Re: devfs "instant replay" (Was: devfs - why not ?)

From: Johannes Erdfelt (jerdfelt@sventech.com)
Date: Fri Apr 14 2000 - 15:46:38 EST


On Fri, Apr 14, 2000, Ricky Beam <jfbeam@bluetopia.net> wrote:
>
> Because the umpire is wrong. I'm calling for an "instant replay."
>
> devfs fixes some things and introduces a bunch of new problems. We need
> a clear enumeration of what's wrong with the existing device name space
> so that a clean, clear, and proper solution can be agreed upon. A little
> PLANNING is a Good Thing. Spend some time think about the problem before
> laying down code to make the problem, on the whole, worse. This is very
> much the "jogging juggler" problem -- the solution is to learn to juggle
> standing on the edge of a cliff.
>
> There's a microscopic problem and a macroscopic problem. On the micro
> scale, devfs deleted the static array of pointers to tables of pointers
> to functions and maps the virtual file directly to the table of functions.
> And it does so dynamically. So, in the case of a serial port, /dev/ttyS0
> becomes /dev/ttys/0. The major and minor numbers no longer matter (or
> even need to exist) and the previous static lookup tables are no more.
> It's a faster method to reach the underlying serial.o working code. And
> it uses kernel space less wastefully.

Like hpa so nicely pointed out to me. Inode numbers and major/minor
numbers are essentially the same thing.

However, the big difference is you centralize the resolution of those
numbers into the devfs core, instead of requiring each and every
subsystem to determine which minor number goes to which device.
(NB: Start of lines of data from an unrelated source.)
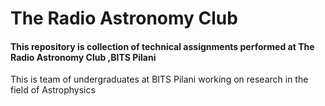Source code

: # The Radio Astronomy Club

#### This repository is collection of technical assignments performed at The Radio Astronomy Club ,BITS Pilani

This is team of undergraduates at BITS Pilani working on research in the field of Astrophysics
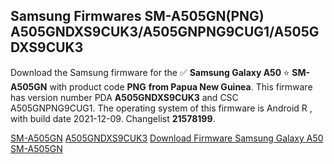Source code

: <h2>Samsung Firmwares SM-A505GN(PNG) A505GNDXS9CUK3/A505GNPNG9CUG1/A505GDXS9CUK3</h2>
Download the Samsung firmware for the ✅ <strong>Samsung Galaxy A50 </strong> ⭐ <strong>SM-A505GN</strong> with product code <strong>PNG</strong> <strong> from Papua New Guinea</strong>. This firmware has version number PDA <strong>A505GNDXS9CUK3</strong> and CSC A505GNPNG9CUG1. The operating system of this firmware is Android R , with build date 2021-12-09. Changelist <strong>21578199</strong>.


[SM-A505GN](https://samfirm.shop/samsung/model/SM-A505GN)
[A505GNDXS9CUK3](https://samfirm.shop/samsung/pda/A505GNDXS9CUK3)
[Download Firmware Samsung Galaxy A50 SM-A505GN](https://samfirm.shop/samsung/firmware/481811)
> BUT, on the macro scale, isn't not so clean. It doesn't scale very well.
> Previously, you'd be wasting a large number of on disk inodes. Now, you
> waste a medium number of virtual inodes in non-swappable kernel memory.
> You have the same hash overhead in directory lookups (ok, devfs is faster as
> all of it always in memory.) Now that everything is in core, it's all
> volatile and you have to resort to userland tricks (you actaully suggest
> TAR!), kernel event messaging, and overlay filesystems to get the any
> persistance or user control. [Can you say "kludge"? I knew that you could.]

Devices are unfortunately becoming more and more PnP and Hot Swap. Having
a persistant filesystem based backing store (like the current ext2 and
major/minor system) isn't useful anymore.
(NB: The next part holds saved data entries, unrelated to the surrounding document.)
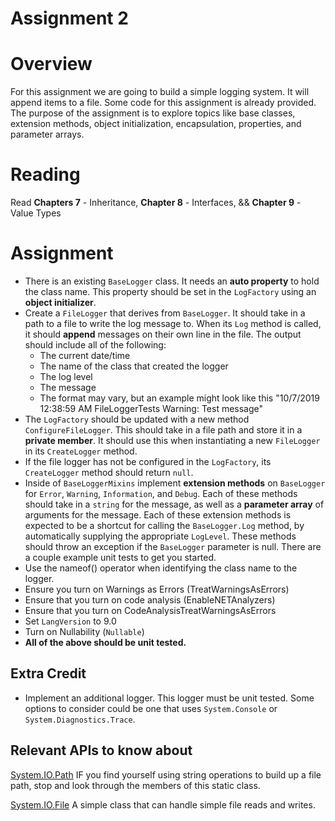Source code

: # Assignment 2

# Overview
For this assignment we are going to build a simple logging system. It will append items to a file. Some code for this assignment is already provided. The purpose of the assignment is to explore topics like base classes, extension methods, object initialization, encapsulation, properties, and parameter arrays.

# Reading
Read **Chapters 7** - Inheritance, **Chapter 8** - Interfaces,  && **Chapter 9** - Value Types

# Assignment
- There is an existing `BaseLogger` class. It needs an **auto property** to hold the class name. This property should be set in the `LogFactory` using an **object initializer**.
- Create a `FileLogger` that derives from `BaseLogger`. It should take in a path to a file to write the log message to. When its `Log` method is called, it should **append** messages on their own line in the file. The output should include all of the following:
  - The current date/time
  - The name of the class that created the logger
  - The log level
  - The message
  - The format may vary, but an example might look like this "10/7/2019 12:38:59 AM FileLoggerTests Warning: Test message"
- The `LogFactory` should be updated with a new method `ConfigureFileLogger`. This should take in a file path and store it in a **private member**. It should use this when instantiating a new `FileLogger` in its `CreateLogger` method. 
- If the file logger has not be configured in the `LogFactory`, its `CreateLogger` method should return `null`.
- Inside of `BaseLoggerMixins` implement **extension methods** on `BaseLogger` for `Error`, `Warning`, `Information`, and `Debug`. Each of these methods should take in a `string` for the message, as well as a **parameter array** of arguments for the message. Each of these extension methods is expected to be a shortcut for calling the `BaseLogger.Log` method, by automatically supplying the appropriate `LogLevel`. These methods should throw an exception if the `BaseLogger` parameter is null. There are a couple example unit tests to get you started. 
- Use the nameof() operator when identifying the class name to the logger.
- Ensure you turn on Warnings as Errors (TreatWarningsAsErrors)
- Ensure that you turn on code analysis (EnableNETAnalyzers)
- Ensure that you turn on CodeAnalysisTreatWarningsAsErrors
- Set `LangVersion` to 9.0
- Turn on Nullability (`Nullable`)
- **All of the above should be unit tested.**



## Extra Credit
- Implement an additional logger. This logger must be unit tested. Some options to consider could be one that uses `System.Console` or `System.Diagnostics.Trace`.

## Relevant APIs to know about
[System.IO.Path](https://docs.microsoft.com/en-us/dotnet/api/system.io.path) IF you find yourself using string operations to build up a file path, stop and look through the members of this static class.

[System.IO.File](https://docs.microsoft.com/en-us/dotnet/api/system.io.file) A simple class that can handle simple file reads and writes.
We need to dynamically assign permissions and ownerships to devices
anyway, so having that information saved in the filesystem buys us
nothing.

Having devfsd store these in a database as well as using arbitrary
algorithms, depending on the device, to assign permissions and ownership
is much more flexible and actually works with PnP and Hot Swap devices.

And the memory overhead is a non issue. We track devices in memory
anyway, adding another structure is a minimal loss for all of the
benefits it provides us. Plus it actually allows us to use PnP and Hot
Swap devices at all.

> Correct me if I'm wrong, but the multiple indirections to the operations
> structure only occurs with open() and the function addresses are attached
> to the file descriptor from that point on. So, what's the point in such an
> expensive optimization? So the directory lookup returns a pointer into kernel
> space instead of static major/minor numbers? There are far better ways to
> get rid of major/minor numbers.

I think this is what everyone is waiting for. This isn't the first time
I've heard someone say there is a better solution, and this isn't the
first time I haven't seen the solution to back it up.

> [Tell me again why we don't want major and minor numbers.]

a) There aren't enough and it's pain in the ass to increase the amount
   of them. It still hasn't happened. We still use a 8/8 split.
b) You centralize resolution of device name to device into the devfs
   core. Instead of requiring each any every subsystem to map minor
   numbers to device, you have one piece of code which does that. This
   becomes much more of a problem when you have a large major/minor space
   since the convenient array of 256 pointers doesn't work so well
   anymore

> Umm, would someone please enumerate _exactly_ what devfs brings to the table,
> what we're trying to "fix" and why?

devfs kills major/minor once and for all. It's a hinderance to Linux.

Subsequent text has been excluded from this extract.